San Lorenzo school district officials, teachers and students joined Chevron employees in a ceremonial ribbon cutting for the solar panel project at San Lorenzo High on Monday.




By Jim Knowles

San Leandro Times

The canopies over the parking lots at Arroyo and San Lorenzo high schools are providing more than shade.

The roofs are a platform for the new solar panels. The San Lorenzo school district announced it will save millions in the coming years, thanks to the power of the sun.

The district says the panels will save $4.5 million over the life of the project in the next two decades, after paying for the $5 million cost of installation. The panels at eight school sites will produce up to 1,000 kilowatts (1 megawatt) of electricity when the sun is shining.

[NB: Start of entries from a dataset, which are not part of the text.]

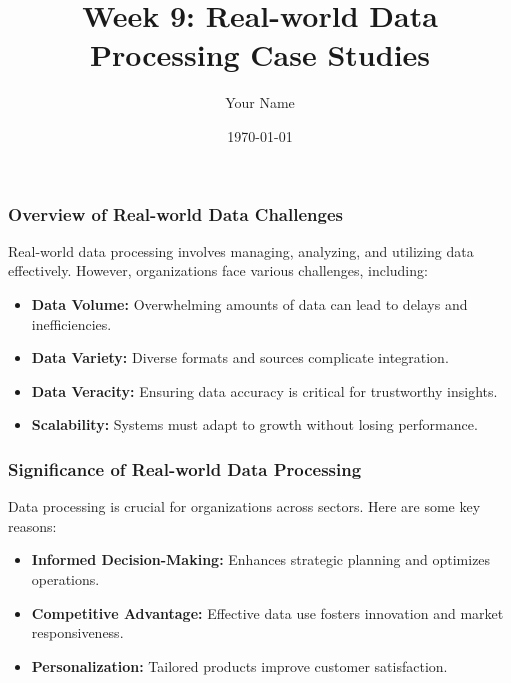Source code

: \documentclass{beamer}
\title{Week 9: Real-world Data Processing Case Studies}
\author{Your Name}
\institute{Your Institution}
\date{\today}
\begin{document}
\frame{\titlepage}

\begin{frame}[fragile]
    \titlepage
\end{frame}

\begin{frame}[fragile]
    \frametitle{Overview of Real-world Data Challenges}
    Real-world data processing involves managing, analyzing, and utilizing data effectively. However, organizations face various challenges, including:
    \begin{itemize}
        \item \textbf{Data Volume:} Overwhelming amounts of data can lead to delays and inefficiencies.
        \item \textbf{Data Variety:} Diverse formats and sources complicate integration.
        \item \textbf{Data Veracity:} Ensuring data accuracy is critical for trustworthy insights.
        \item \textbf{Scalability:} Systems must adapt to growth without losing performance.
    \end{itemize}
\end{frame}

\begin{frame}[fragile]
    \frametitle{Significance of Real-world Data Processing}
    Data processing is crucial for organizations across sectors. Here are some key reasons:
    \begin{itemize}
        \item \textbf{Informed Decision-Making:} Enhances strategic planning and optimizes operations.
        \item \textbf{Competitive Advantage:} Effective data use fosters innovation and market responsiveness.
        \item \textbf{Personalization:} Tailored products improve customer satisfaction.
    \end{itemize}
\end{frame}
\end{document}
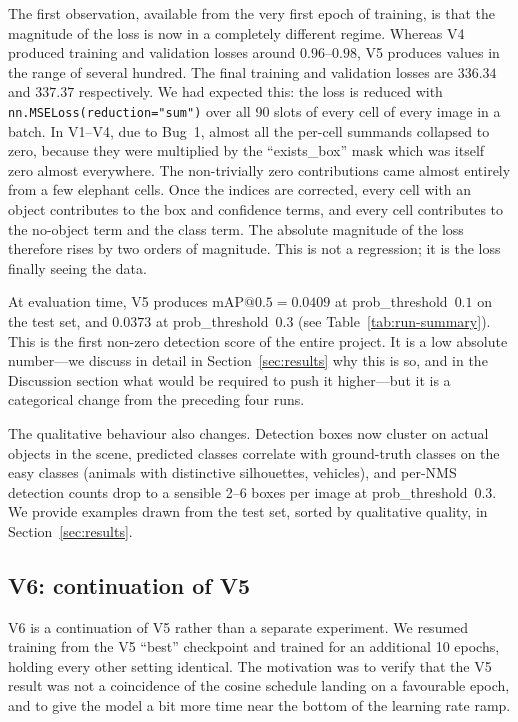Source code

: The first observation, available from the very first epoch of training, is
that the magnitude of the loss is now in a completely different regime.
Whereas V4 produced training and validation losses around $0.96$--$0.98$, V5
produces values in the range of several hundred. The final training and
validation losses are $336.34$ and $337.37$ respectively. We had expected this:
the loss is reduced with \texttt{nn.MSELoss(reduction="sum")} over all 90
slots of every cell of every image in a batch. In V1--V4, due to Bug~1, almost
all the per-cell summands collapsed to zero, because they were multiplied by
the ``exists\_box'' mask which was itself zero almost everywhere. The
non-trivially zero contributions came almost entirely from a few elephant
cells. Once the indices are corrected, every cell with an object contributes
to the box and confidence terms, and every cell contributes to the no-object
term and the class term. The absolute magnitude of the loss therefore rises
by two orders of magnitude. This is not a regression; it is the loss finally
seeing the data.

At evaluation time, V5 produces $\mathrm{mAP}@0.5 = 0.0409$ at
prob\_threshold~$0.1$ on the test set, and $0.0373$ at prob\_threshold~$0.3$
(see Table~\ref{tab:run-summary}). This is the first non-zero detection score
of the entire project. It is a low absolute number---we discuss in detail in
Section~\ref{sec:results} why this is so, and in the Discussion section what
would be required to push it higher---but it is a categorical change from the
preceding four runs.

The qualitative behaviour also changes. Detection boxes now cluster on actual
objects in the scene, predicted classes correlate with ground-truth classes on
the easy classes (animals with distinctive silhouettes, vehicles), and per-NMS
detection counts drop to a sensible 2--6 boxes per image at
prob\_threshold~$0.3$. We provide examples drawn from the test set, sorted by
qualitative quality, in Section~\ref{sec:results}.

\subsection{V6: continuation of V5}
\label{sec:experiments:v6}

V6 is a continuation of V5 rather than a separate experiment. We resumed
training from the V5 ``best'' checkpoint and trained for an additional 10
epochs, holding every other setting identical. The motivation was to verify
that the V5 result was not a coincidence of the cosine schedule landing on a
favourable epoch, and to give the model a bit more time near the bottom of the
learning rate ramp.

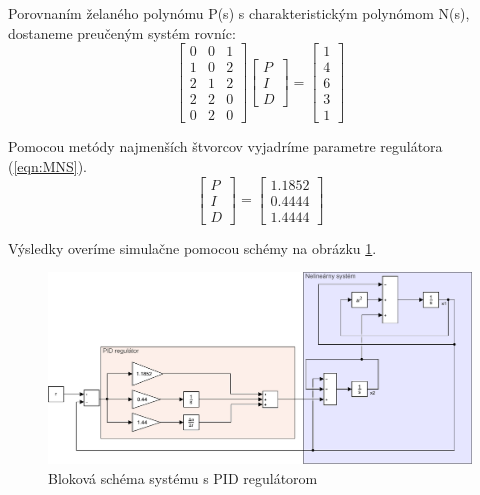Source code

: \documentclass[../main.tex]{subfiles}
\begin{document}
Porovnaním želaného polynómu P(s) s charakteristickým polynómom N(s), dostaneme preučeným systém rovníc:
\begin{equation}
\begin{bmatrix} 0 & 0& 1 \\ 1 & 0  & 2\\2 &1&  2 \\2& 2& 0\\ 0& 2& 0 \end{bmatrix}\begin{bmatrix}P \\I\\ D \end{bmatrix} = \begin{bmatrix} 1 \\4\\6\\3\\1 \end{bmatrix}
 \label{eqn:PP}
\end{equation}	

Pomocou metódy najmenších štvorcov vyjadríme parametre regulátora (\ref{eqn:MNS}).
 \begin{equation}
\begin{bmatrix}P \\I\\ D \end{bmatrix} = \begin{bmatrix} 1.1852 \\0.4444\\1.4444 \end{bmatrix}
 \label{eqn:MNS}
\end{equation}

Výsledky overíme simulačne pomocou schémy na obrázku \ref{fig:PrikladsRiadenimPID}.
	
\begin{figure}[H]
	\begin{center}\includegraphics[scale=0.6]{pid.pdf}\end{center}
	\caption{Bloková schéma systému s PID regulátorom}
	\label{fig:PrikladsRiadenimPID}
\end{figure}
\end{document}

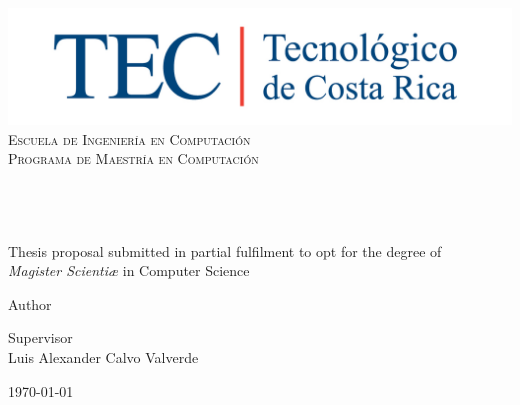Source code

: \begin{titlepage}

\begin{center}

\vfill


\includegraphics[width=1\textwidth]{../images/TECRGB.jpg}
\\[0.2cm]
\textcolor{tecblue}{
\textsc{\LARGE Escuela de Ingeniería en Computación}\\[0.2cm]
\textsc{\large Programa de Maestría en Computación}\\
}
\vfill
 
\HRule
\\[0.9cm]
\doublespacing
{ \huge \bfseries \thesistitle}
\\[0.4cm]
\singlespacing
\HRule
\\[0.9cm]

{\large Thesis proposal submitted in partial fulfilment to opt for the degree of 
\\[1cm]
\textit{Magister Scientiæ} in Computer Science}
\\
\vfill
 
\begin{minipage}{0.45\textwidth}
\begin{flushleft} \large
Author\\
\pdfauthor 
\end{flushleft}
\end{minipage}
\begin{minipage}{0.50\textwidth}
\begin{flushright} \large
Supervisor\\
{Luis Alexander Calvo Valverde}
\end{flushright}
\end{minipage}
 
 
\vfill
 
{\large \today \\}  \hfill{} 


\end{center}
\end{titlepage}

“I wouldn’t have wanted the project unless there was a cost benefit of the students,” said San Lorenzo schools superintendent Dennis Byas. “We’ll have a net savings that we can put back into our general funds to benefit the students.”

At a ceremony at San Lorenzo High on Monday afternoon, Byas thanked the school board and the voters who passed Measure O, which funds the project.

Teachers and school district officials said it was the students’ ideas that inspired the project, especially the students at the high school’s Green Academy.

“We encourage students to be bold and inventive and see what they can create to change our world for the better,” said Bohannon Middle School Principal Gail Yothers.

But the know-how for the solar project came from an unlikely source – one of the biggest oil companies in the world. The school district brought in Chevron to install the solar panels. An offshoot called Chevron Energy Solutions builds hundreds of sustainable energy projects for education and business across the country.

“Schools are incubators for the leaders of industry, so I can think of no better place to demonstrate the project,” said Teresa Mayer, the chief financial officer for Chevron Energy Solutions.

The San Lorenzo High Jazz Ensemble played and hors d’oeuvres made in the school district’s new kitchen were served after the ceremony.

Byas said the project was just a part of the modernization of San Lorenzo public schools – along with the state-of-the-art kitchen, new science and math labs, and well for irrigation to save water costs.

Byas said he preferred the panels on canopies over the parking lots rather than on rooftops because they make fixing a leaking roof a much more expensive project.

“Besides,” he said. “They just don’t look good on a roof.”